Most people cannot invest a large lump sum at the start, but they can invest steadily over time. A monthly contribution might seem small compared to a large principal, but each deposit immediately begins compounding. The future value of a series of equal monthly payments is PMT * (((1 + i)^m - 1) / i), where i is the monthly interest rate and m is the number of months. Someone who contributes $200 per month at 7% for 30 years ends up with about $227,000 from those contributions alone, on top of whatever their initial principal grew to. Regular contributions also smooth out market timing risk, which is why this strategy is called dollar-cost averaging in investment contexts.

The Rule of 72

The Rule of 72 is a quick mental shortcut: divide 72 by the annual interest rate to get the approximate number of years it takes for an investment to double. At 6% the answer is 12 years, at 8% it is 9 years, at 9% it is 8 years. The rule assumes compound interest and is most accurate for rates between 4% and 15%. It slightly underestimates doubling time at very high rates, but for everyday planning it is close enough to be genuinely useful. A variation, the Rule of 114, estimates tripling time, and the Rule of 144 estimates quadrupling time.

APR versus APY: understanding the difference

APR (Annual Percentage Rate) is the stated interest rate before the compounding effect is applied. APY (Annual Percentage Yield) is the effective annual rate after accounting for intra-year compounding. A 6% APR compounded monthly produces an APY of about 6.168% because each month the interest is calculated on an already-enlarged balance. When comparing savings accounts or investment products, always compare APYs rather than APRs, because APY reflects what you actually earn. In this calculator, enter the APR and select the compounding frequency; the resulting final balance already reflects the effective APY growth.

Inflation and real returns

Compound interest calculators show nominal growth, meaning the raw dollar amounts without adjusting for inflation. In the real world, inflation erodes purchasing power over time. If your investment earns 7% per year but inflation runs at 3%, your real return is approximately 4%. For long-term planning it is worth running the calculator twice: once at the nominal rate to see the future dollar balance, and once at the inflation-adjusted rate to see what that balance is worth in today's purchasing power.
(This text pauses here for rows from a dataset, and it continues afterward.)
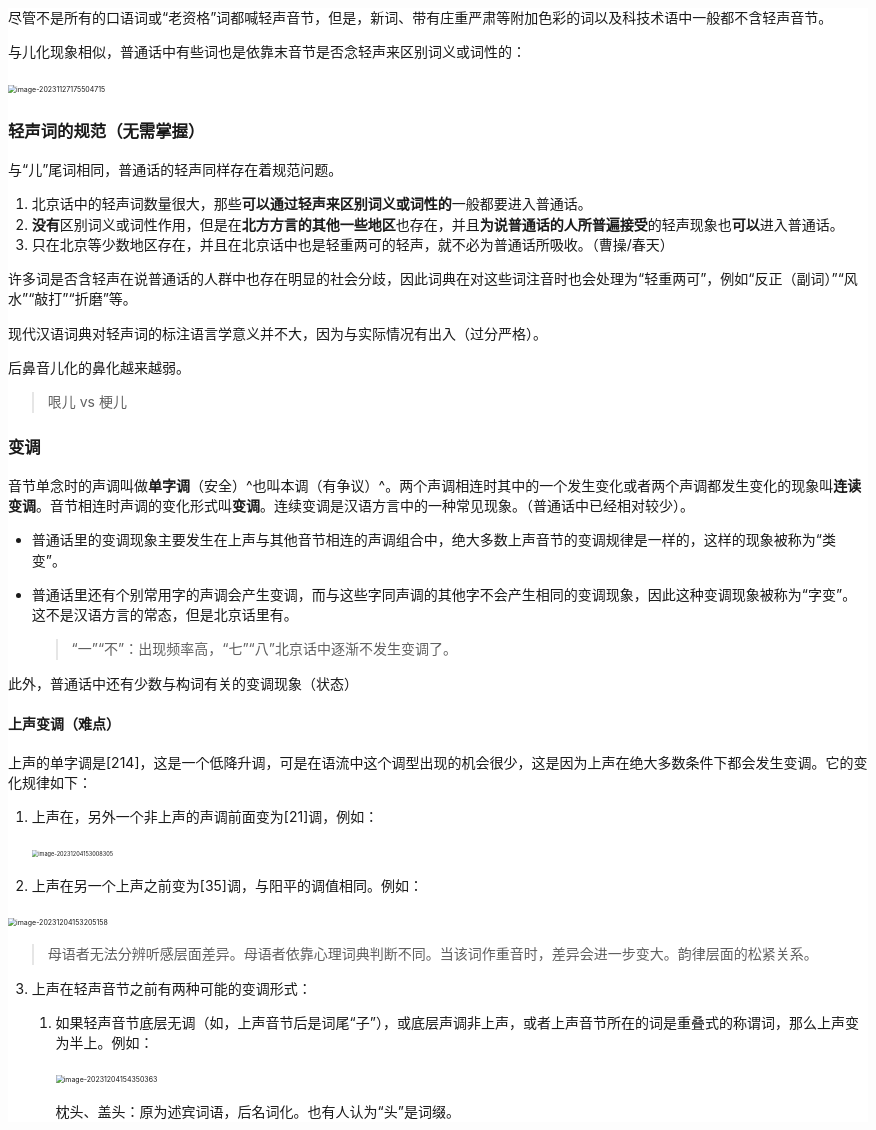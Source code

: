 尽管不是所有的口语词或“老资格”词都喊轻声音节，但是，新词、带有庄重严肃等附加色彩的词以及科技术语中一般都不含轻声音节。

与儿化现象相似，普通话中有些词也是依靠末音节是否念轻声来区别词义或词性的：

<img src="https://lzliangzh.github.io/academic-resources/pic/contemporary-chinese/image-20231127175504715.png" alt="image-20231127175504715" style="zoom:50%;" />

### 轻声词的规范（无需掌握）

与“儿”尾词相同，普通话的轻声同样存在着规范问题。

1. 北京话中的轻声词数量很大，那些**可以通过轻声来区别词义或词性的**一般都要进入普通话。
2. **没有**区别词义或词性作用，但是在**北方方言的其他一些地区**也存在，并且**为说普通话的人所普遍接受**的轻声现象也**可以**进入普通话。
3. 只在北京等少数地区存在，并且在北京话中也是轻重两可的轻声，就不必为普通话所吸收。（曹操/春天）

许多词是否含轻声在说普通话的人群中也存在明显的社会分歧，因此词典在对这些词注音时也会处理为“轻重两可”，例如“反正（副词）”“风水”“敲打”“折磨”等。



现代汉语词典对轻声词的标注语言学意义并不大，因为与实际情况有出入（过分严格）。

后鼻音儿化的鼻化越来越弱。

> 哏儿 vs 梗儿

 

### 变调

音节单念时的声调叫做**单字调**（安全）^也叫本调（有争议）^。两个声调相连时其中的一个发生变化或者两个声调都发生变化的现象叫**连读变调**。音节相连时声调的变化形式叫**变调**。连续变调是汉语方言中的一种常见现象。（普通话中已经相对较少）。

* 普通话里的变调现象主要发生在上声与其他音节相连的声调组合中，绝大多数上声音节的变调规律是一样的，这样的现象被称为“类变”。

* 普通话里还有个别常用字的声调会产生变调，而与这些字同声调的其他字不会产生相同的变调现象，因此这种变调现象被称为“字变”。这不是汉语方言的常态，但是北京话里有。

  > “一”“不”：出现频率高，“七”“八”北京话中逐渐不发生变调了。

此外，普通话中还有少数与构词有关的变调现象（状态）

 #### 上声变调（难点）

上声的单字调是[214]，这是一个低降升调，可是在语流中这个调型出现的机会很少，这是因为上声在绝大多数条件下都会发生变调。它的变化规律如下：

1. 上声在，另外一个非上声的声调前面变为[21]调，例如：

   <img src="https://lzliangzh.github.io/academic-resources/pic/contemporary-chinese/image-20231204153008305.png" alt="image-20231204153008305" style="zoom:40%;" />

2. 上声在另一个上声之前变为[35]调，与阳平的调值相同。例如：

<img src="https://lzliangzh.github.io/academic-resources/pic/contemporary-chinese/image-20231204153205158.png" alt="image-20231204153205158" style="zoom:50%;" />

> 母语者无法分辨听感层面差异。母语者依靠心理词典判断不同。当该词作重音时，差异会进一步变大。韵律层面的松紧关系。

3. 上声在轻声音节之前有两种可能的变调形式：

   1. 如果轻声音节底层无调（如，上声音节后是词尾“子”），或底层声调非上声，或者上声音节所在的词是重叠式的称谓词，那么上声变为半上。例如：

      <img src="https://lzliangzh.github.io/academic-resources/pic/contemporary-chinese/image-20231204154350363.png" alt="image-20231204154350363" style="zoom:50%;" />

      枕头、盖头：原为述宾词语，后名词化。也有人认为“头”是词缀。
For a rough estimate, subtract the expected inflation rate from your nominal rate and use that as the input.

Taxes and their effect on compound growth

In most countries, interest income is taxed each year, which interrupts the compounding cycle. If you earn 7% but pay 25% tax on the gains annually, your after-tax return is closer to 5.25%. Over 30 years the difference between 7% compounding untaxed and 5.25% compounding after tax is very large. Tax-advantaged accounts such as 401(k) plans, IRAs, ISAs, and PPFs allow investment gains to compound without annual taxation, which is the principal reason financial planners recommend maximising contributions to such accounts before investing in taxable accounts. This calculator does not model taxes, so treat the output as a pre-tax projection.

How to use the year-by-year table

The year-by-year table shows the balance, cumulative contributions, and cumulative interest at the end of each year. Reading through it makes the compounding effect visible: in the early years the interest column grows slowly, but by the middle and later years it is adding large sums annually even as contributions remain constant. The table is useful for identifying specific milestones, such as the year your balance first crosses a round number, the year interest earned in a single year exceeds your annual contributions, or the year the balance doubles from its starting point. Toggle it open after entering your numbers to explore these landmarks.